The Democrat who changed the terms of the debate is Virginia Sen. Jim Webb, a decorated veteran who give the party credibility on national security issues. Last Sunday, on ABC’s “This Week with George Stephanopoulos,” Webb, who once supported closing Guantanamo, said that detainees “don’t belong in our judicial system, and they don’t belong in our jails.”

“We spent hundreds of millions of dollars building an appropriate facility with all security precautions in Guantanamo to try these cases,” Webb continued. “There are cases against international law. These aren’t people who were in the United States committing a crime in the United States. These are people who were brought to Guantanamo for international terrorism. I do not believe they should be tried in the United States.”

Other Democrats agreed with Webb, and by Tuesday, Senate Majority Leader Harry Reid had joined them. “I think there’s a general feeling…that the American people, and certainly the Senate, overwhelmingly doesn’t want terrorists to be released in the United States,” Reid told reporters at the Capitol.
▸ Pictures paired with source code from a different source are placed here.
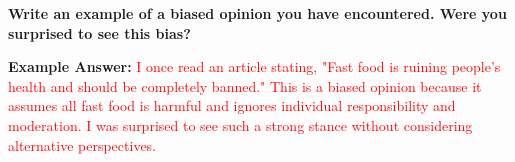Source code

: \documentclass[12pt]{article}
\begin{document}
\begin{tcolorbox}[colframe=black!60, colback=white, coltitle=black, colbacktitle=black!15, fonttitle=\bfseries\Large, title=Exit Ticket, halign title=center]
\textbf{Write an example of a biased opinion you have encountered. Were you surprised to see this bias?}

\vspace{2em}
\textbf{Example Answer:} 
\textcolor{red}{I once read an article stating, "Fast food is ruining people's health and should be completely banned." This is a biased opinion because it assumes all fast food is harmful and ignores individual responsibility and moderation. I was surprised to see such a strong stance without considering alternative perspectives.}
\end{tcolorbox}
\end{document}

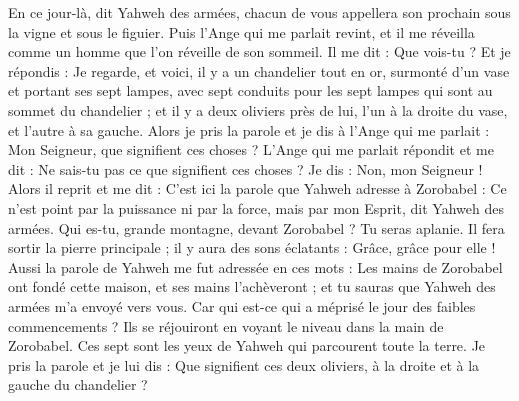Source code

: \begin{multicols}{2}
En ce jour-là, dit Yahweh des armées, chacun de vous appellera son prochain sous la vigne et sous le figuier.
\VerseOne{}Puis l'Ange qui me parlait revint, et il me réveilla comme un homme que l'on réveille de son sommeil.
Il me dit : Que vois-tu ? Et je répondis : Je regarde, et voici, il y a un chandelier tout en or, surmonté d'un vase et portant ses sept lampes, avec sept conduits pour les sept lampes qui sont au sommet du chandelier ;
et il y a deux oliviers près de lui, l'un à la droite du vase, et l'autre à sa gauche.
Alors je pris la parole et je dis à l'Ange qui me parlait : Mon Seigneur, que signifient ces choses ?
L'Ange qui me parlait répondit et me dit : Ne sais-tu pas ce que signifient ces choses ? Je dis : Non, mon Seigneur !
Alors il reprit et me dit : C'est ici la parole que Yahweh adresse à Zorobabel : Ce n'est point par la puissance ni par la force, mais par mon Esprit, dit Yahweh des armées.
Qui es-tu, grande montagne, devant Zorobabel ? Tu seras aplanie. Il fera sortir la pierre principale ; il y aura des sons éclatants : Grâce, grâce pour elle !
Aussi la parole de Yahweh me fut adressée en ces mots :
Les mains de Zorobabel ont fondé cette maison, et ses mains l'achèveront ; et tu sauras que Yahweh des armées m'a envoyé vers vous.
Car qui est-ce qui a méprisé le jour des faibles commencements ? Ils se réjouiront en voyant le niveau dans la main de Zorobabel. Ces sept sont les yeux de Yahweh qui parcourent toute la terre.
Je pris la parole et je lui dis : Que signifient ces deux oliviers, à la droite et à la gauche du chandelier ?

\end{multicols}

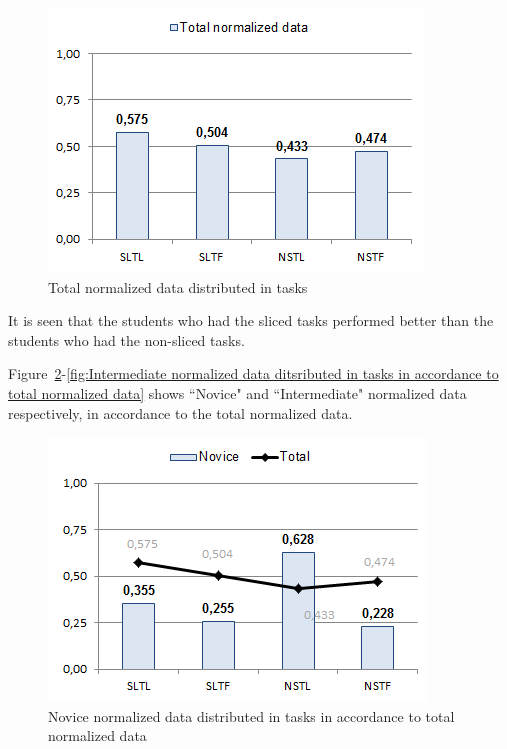 \documentclass{sig-alternate-05-2015}
\begin{document}
\begin{figure}[!ht]
	\centering
	\includegraphics[width=1\linewidth]{img10}
	\caption{Total normalized data distributed in tasks}
	\label{fig:Total normalized data distributed in tasks}
\end{figure}

It is seen that the students who had the sliced tasks performed better than the students who had the non-sliced tasks.

Figure~\ref{fig:Novice normalized data distributed in tasks in accordance to total normalized data}-\ref{fig:Intermediate normalized data ditsributed in tasks in accordance to total normalized data} shows ``Novice" and ``Intermediate" normalized data respectively, in accordance to the total normalized data.

\begin{figure}[!ht]
	\centering
	\includegraphics[width=1\linewidth]{img11}
	\caption{Novice normalized data distributed in tasks in accordance to total normalized data}
	\label{fig:Novice normalized data distributed in tasks in accordance to total normalized data}
\end{figure}
\end{document}
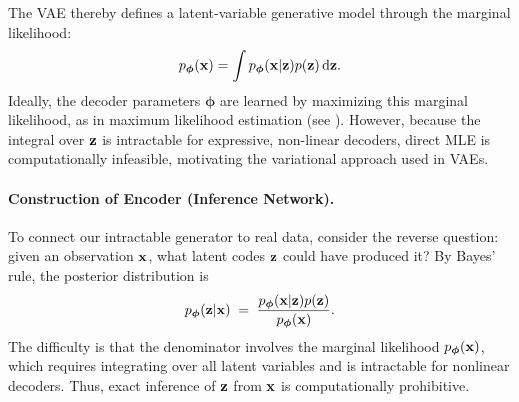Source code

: The VAE thereby defines a latent-variable generative model through the marginal likelihood:
\[
p_{\bm{\phi}}(\rvx) = \int p_{\bm{\phi}}(\rvx|\rvz) p(\rvz) \diff \rvz.
\]
Ideally, the decoder parameters $\bm{\phi}$ are learned by maximizing this marginal 
likelihood, as in maximum likelihood estimation (see ). 
However, because the integral over $\rvz$ is intractable for expressive, non-linear 
decoders, direct MLE is computationally infeasible, motivating the variational 
approach used in VAEs.




\paragraph{Construction of Encoder (Inference Network).}



To connect our intractable generator to real data, consider the reverse question:  
given an observation $\rvx$, what latent codes $\rvz$ could have produced it?  
By Bayes’ rule, the posterior distribution is
\[
p_{\bm{\phi}}(\rvz|\rvx) \;=\; \frac{p_{\bm{\phi}}(\rvx|\rvz) p(\rvz)}{p_{\bm{\phi}}(\rvx)}.
\]
The difficulty is that the denominator involves the marginal likelihood $p_{\bm{\phi}}(\rvx)$,  
which requires integrating over all latent variables and is intractable for nonlinear decoders.  
Thus, exact inference of $\rvz$ from $\rvx$ is computationally prohibitive.

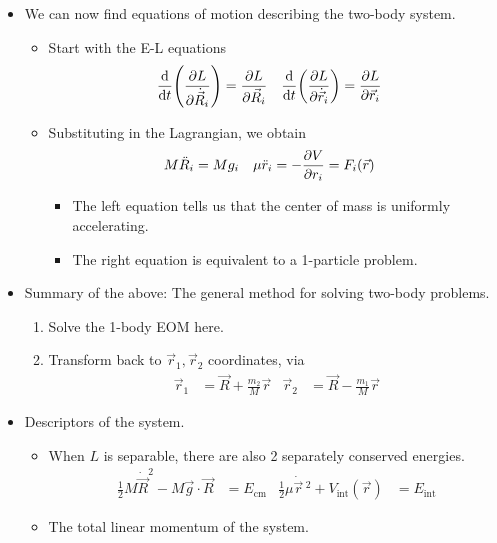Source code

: \documentclass[../notes.tex]{subfiles}
\begin{document}
\begin{itemize}
\begin{itemize}
    \end{itemize}
    \item We can now find equations of motion describing the two-body system.
    \begin{itemize}
        \item Start with the E-L equations
        \begin{align*}
            \dv{t}(\pdv{L}{\dot{\vec{R}}_i}) &= \pdv{L}{\vec{R}_i}&
            \dv{t}(\pdv{L}{\dot{\vec{r}}_i}) &= \pdv{L}{\vec{r}_i}
        \end{align*}
        \item Substituting in the Lagrangian, we obtain
        \begin{align*}
            M\ddot{R}_i &= Mg_i&
            \mu\ddot{r}_i &= -\pdv{V}{r_i} = F_i(\vec{r})
        \end{align*}
        \begin{itemize}
            \item The left equation tells us that the center of mass is uniformly accelerating.
            \item The right equation is equivalent to a 1-particle problem.
        \end{itemize}
    \end{itemize}
    \item Summary of the above: The general method for solving two-body problems.
    \begin{enumerate}
        \item Solve the 1-body EOM here.
        \item Transform back to $\vec{r}_1,\vec{r}_2$ coordinates, via
        \begin{align*}
            \vec{r}_1 &= \vec{R}+\frac{m_2}{M}\vec{r}&
            \vec{r}_2 &= \vec{R}-\frac{m_1}{M}\vec{r}
        \end{align*}
    \end{enumerate}
    \item Descriptors of the system.
    \begin{itemize}
        \item When $L$ is separable, there are also 2 separately conserved energies.
        \begin{align*}
            \frac{1}{2}M\dot{\vec{R}}^2-M\vec{g}\cdot\vec{R} &= E_\text{cm}&
            \frac{1}{2}\mu\dot{\vec{r}}{\,}^2+V_\text{int}(\vec{r}) &= E_\text{int}
        \end{align*}
        \item The total linear momentum of the system.

\end{itemize}
\end{itemize}
\end{document}

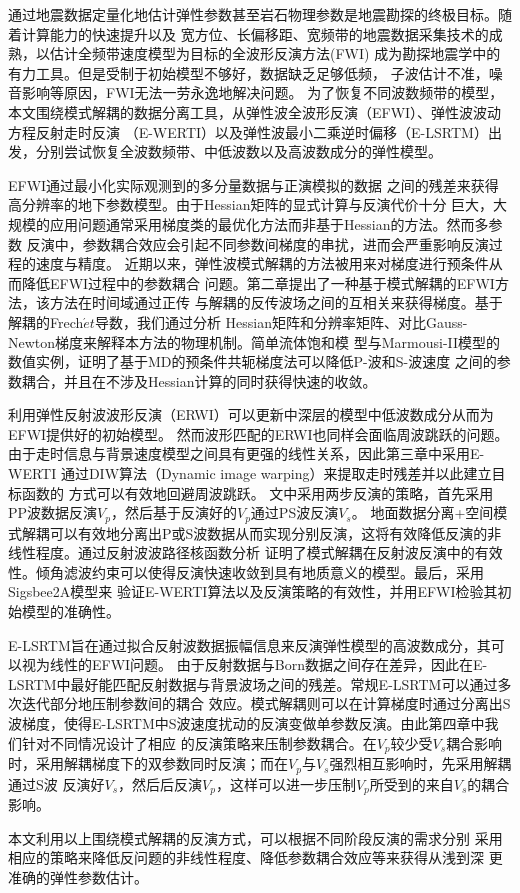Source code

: \begin{cabstract}
	通过地震数据定量化地估计弹性参数甚至岩石物理参数是地震勘探的终极目标。随着计算能力的快速提升以及
	宽方位、长偏移距、宽频带的地震数据采集技术的成熟，以估计全频带速度模型为目标的全波形反演方法(FWI)
	成为勘探地震学中的有力工具。但是受制于初始模型不够好，数据缺乏足够低频，
	子波估计不准，噪音影响等原因，FWI无法一劳永逸地解决问题。
	为了恢复不同波数频带的模型，本文围绕模式解耦的数据分离工具，从弹性波全波形反演（EFWI）、弹性波波动方程反射走时反演
	（E-WERTI）以及弹性波最小二乘逆时偏移（E-LSRTM）出发，分别尝试恢复全波数频带、中低波数以及高波数成分的弹性模型。

	EFWI通过最小化实际观测到的多分量数据与正演模拟的数据
	之间的残差来获得高分辨率的地下参数模型。由于Hessian矩阵的显式计算与反演代价十分
	巨大，大规模的应用问题通常采用梯度类的最优化方法而非基于Hessian的方法。然而多参数
	反演中，参数耦合效应会引起不同参数间梯度的串扰，进而会严重影响反演过程的速度与精度。
	近期以来，弹性波模式解耦的方法被用来对梯度进行预条件从而降低EFWI过程中的参数耦合
	问题。第二章提出了一种基于模式解耦的EFWI方法，该方法在时间域通过正传
	与解耦的反传波场之间的互相关来获得梯度。基于解耦的Frech$\acute{e}t$导数，我们通过分析
	Hessian矩阵和分辨率矩阵、对比Gauss-Newton梯度来解释本方法的物理机制。简单流体饱和模
	型与Marmousi-II模型的数值实例，证明了基于MD的预条件共轭梯度法可以降低P-波和S-波速度
	之间的参数耦合，并且在不涉及Hessian计算的同时获得快速的收敛。

	利用弹性反射波波形反演（ERWI）可以更新中深层的模型中低波数成分从而为EFWI提供好的初始模型。
	然而波形匹配的ERWI也同样会面临周波跳跃的问题。由于走时信息与背景速度模型之间具有更强的线性关系，因此第三章中采用E-WERTI
	通过DIW算法（Dynamic image warping）来提取走时残差并以此建立目标函数的
	方式可以有效地回避周波跳跃。
	文中采用两步反演的策略，首先采用PP波数据反演$V_p$，然后基于反演好的$V_p$通过PS波反演$V_s$。
	地面数据分离+空间模式解耦可以有效地分离出P或S波数据从而实现分别反演，这将有效降低反演的非线性程度。通过反射波波路径核函数分析
	证明了模式解耦在反射波反演中的有效性。倾角滤波约束可以使得反演快速收敛到具有地质意义的模型。最后，采用Sigsbee2A模型来
	验证E-WERTI算法以及反演策略的有效性，并用EFWI检验其初始模型的准确性。

	E-LSRTM旨在通过拟合反射波数据振幅信息来反演弹性模型的高波数成分，其可以视为线性的EFWI问题。
	由于反射数据与Born数据之间存在差异，因此在E-LSRTM中最好能匹配反射数据与背景波场之间的残差。常规E-LSRTM可以通过多次迭代部分地压制参数间的耦合
	效应。模式解耦则可以在计算梯度时通过分离出S波梯度，使得E-LSRTM中S波速度扰动的反演变做单参数反演。由此第四章中我们针对不同情况设计了相应
	的反演策略来压制参数耦合。在$V_p$较少受$V_s$耦合影响时，采用解耦梯度下的双参数同时反演；而在$V_p$与$V_s$强烈相互影响时，先采用解耦通过S波
	反演好$V_s$，然后后反演$V_p$，这样可以进一步压制$V_p$所受到的来自$V_s$的耦合影响。

	本文利用以上围绕模式解耦的反演方式，可以根据不同阶段反演的需求分别
	采用相应的策略来降低反问题的非线性程度、降低参数耦合效应等来获得从浅到深
	更准确的弹性参数估计。


\end{cabstract}


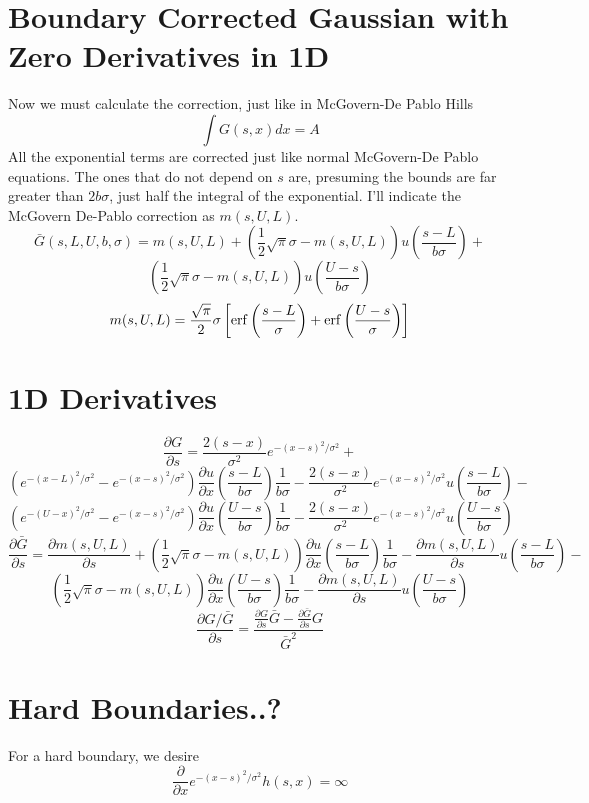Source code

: \documentclass{article}
\newcommand{\erf}{\mathop{\rm erf}\nolimits}
\begin{document}
\section{Boundary Corrected Gaussian with Zero Derivatives in 1D}
Now we must calculate the correction, just like in McGovern-De Pablo
Hills
\[
\int G(s,x) dx = A
\]
All the exponential terms are corrected just like normal McGovern-De
Pablo equations. The ones that do not depend on $s$ are, presuming the
bounds are far greater than $2b\sigma$, just half the integral of the
exponential. I'll indicate the McGovern De-Pablo correction as
$m(s,U,L)$.
\[
\bar{G}(s,L,U,b,\sigma) = m(s,U,L) + \left(\frac{1}{2}\sqrt{\pi}\sigma - m(s,U,L)\right)u\left(\frac{s-L}{b\sigma}\right) + 
\]
\begin{equation}
\left(\frac{1}{2}\sqrt{\pi}\sigma - m(s,U,L)\right)u\left(\frac{U-s}{b\sigma}\right)
\end{equation}
\begin{equation}
m(s,U,L) = \frac{\sqrt{\pi}}{2} \sigma \left[\erf\left(\frac{s - L}{\sigma}\right) + \erf\left(\frac{U - s}{\sigma}\right)\right]
\end{equation}

\section{1D Derivatives}
\[
\frac{\partial G}{\partial s} = \frac{2(s - x)}{\sigma^2} e^{-(x - s)^2 / \sigma^2} + 
\]
\[
\left(e^{-(x-L)^2/\sigma^2} - e^{-(x - s)^2 / \sigma^2}\right)\frac{\partial u}{\partial x}\left(\frac{s-L}{b\sigma}\right)\frac{1}{b\sigma} - \frac{2(s - x)}{\sigma^2} e^{-(x - s)^2 / \sigma^2} u\left(\frac{s-L}{b\sigma}\right) -
\]
\[
\left(e^{-(U-x)^2/\sigma^2} - e^{-(x - s)^2 / \sigma^2}\right)\frac{\partial u}{\partial x}\left(\frac{U-s}{b\sigma}\right)\frac{1}{b\sigma} - \frac{2(s - x)}{\sigma^2} e^{-(x - s)^2 / \sigma^2} u\left(\frac{U-s}{b\sigma}\right)
\]
\[
\frac{\partial \bar{G}}{\partial s} = \frac{\partial m(s, U, L)}{\partial s} + \left(\frac{1}{2}\sqrt{\pi}\sigma - m(s,U,L)\right)\frac{\partial u}{\partial x}\left(\frac{s-L}{b\sigma}\right)\frac{1}{b\sigma} - \frac{\partial m(s, U, L)}{\partial s}u\left(\frac{s-L}{b\sigma}\right) -
\]
\[
\left(\frac{1}{2}\sqrt{\pi}\sigma - m(s,U,L)\right)\frac{\partial u}{\partial x}\left(\frac{U-s}{b\sigma}\right)\frac{1}{b\sigma} - \frac{\partial m(s, U, L)}{\partial s}u\left(\frac{U-s}{b\sigma}\right)
\]
\[
\frac{\partial G/\bar{G}}{\partial s} = \frac{\frac{\partial G}{\partial s}\bar{G} - \frac{\partial \bar{G}}{\partial s}G}{\bar{G}^2}
\]

\section{Hard Boundaries..?}
For a hard boundary, we desire 
\[
\frac{\partial}{\partial x} e^{-(x - s)^2 / \sigma^2} h(s,x) = \infty
\]
\end{document}
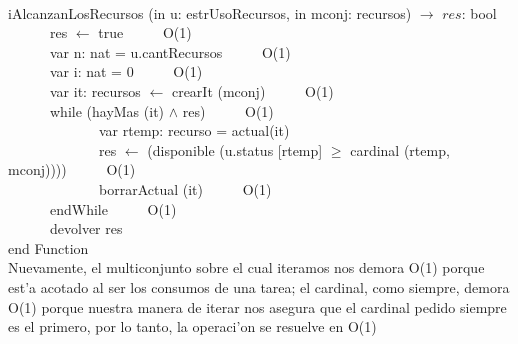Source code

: \documentclass[a4paper,10pt]{article}
\begin{document}
\begin{algoritmo}
\caption{}\\
iAlcanzanLosRecursos (in u: estrUsoRecursos, in mconj: recursos) $\rightarrow$ $res$: bool \\
	\indent \ \ \ \ \ \  res $\gets$ true  \ \ \ \ \ O(1)\\
	\indent \ \ \ \ \ \  var n: nat = u.cantRecursos  \ \ \ \ \ O(1)\\
	\indent \ \ \ \ \ \  var i: nat = 0  \ \ \ \ \ O(1)\\  
	\indent \ \ \ \ \ \  var it: recursos $\gets$ crearIt (mconj)  \ \ \ \ \ O(1)\\ 
	\indent \ \ \ \ \ \  while (hayMas (it) $\wedge$ res)  \ \ \ \ \ O(1)\\
	\indent \ \ \ \ \ \ \ \ \ \ \ \ \ var rtemp: recurso = actual(it) \\	
	\indent \ \ \ \ \ \ \ \ \ \ \ \ \ res $\gets$ (disponible (u.status [rtemp] $\geq$ cardinal (rtemp, mconj)))) \ \ \ \ \ O(1) \\
	\indent \ \ \ \ \ \ \ \ \ \ \ \ \ borrarActual (it) \ \ \ \ \ O(1) \\
	\indent \ \ \ \ \ \  endWhile \ \ \ \ \ O(1)\\ 
	\indent \ \ \ \ \ \  devolver res    \\
   end Function \\

Nuevamente, el multiconjunto sobre el cual iteramos nos demora O(1) porque est'a acotado al ser los consumos de una tarea; el cardinal, como siempre, demora O(1) porque nuestra manera de iterar nos asegura que el cardinal pedido siempre es el primero, por lo tanto, la operaci'on se resuelve en O(1)
\end{algoritmo}
\end{document}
When asked if that included imprisoning Guantanamo detainees in the U.S., Reid said, “If terrorists are released in the United States, part of what we don’t want is them to be put in prisons in the United States. We don’t want them around the United States.”

It doesn’t take a rocket scientist to understand that the Democrats saw polling data on the potential release of Gitmo terrorist detainees into U.S. prisons or, worse, into the U.S. itself and decided to change their tune. If nothing else, perhaps the spineless nature of the liberals is coming in handy — this administration, for example, has already changed its tune with regard to the release of detainee photos and, to a certain degree, with military tribunals, so perhaps a similar turnaround with regard to this particular executive order may be a possibility.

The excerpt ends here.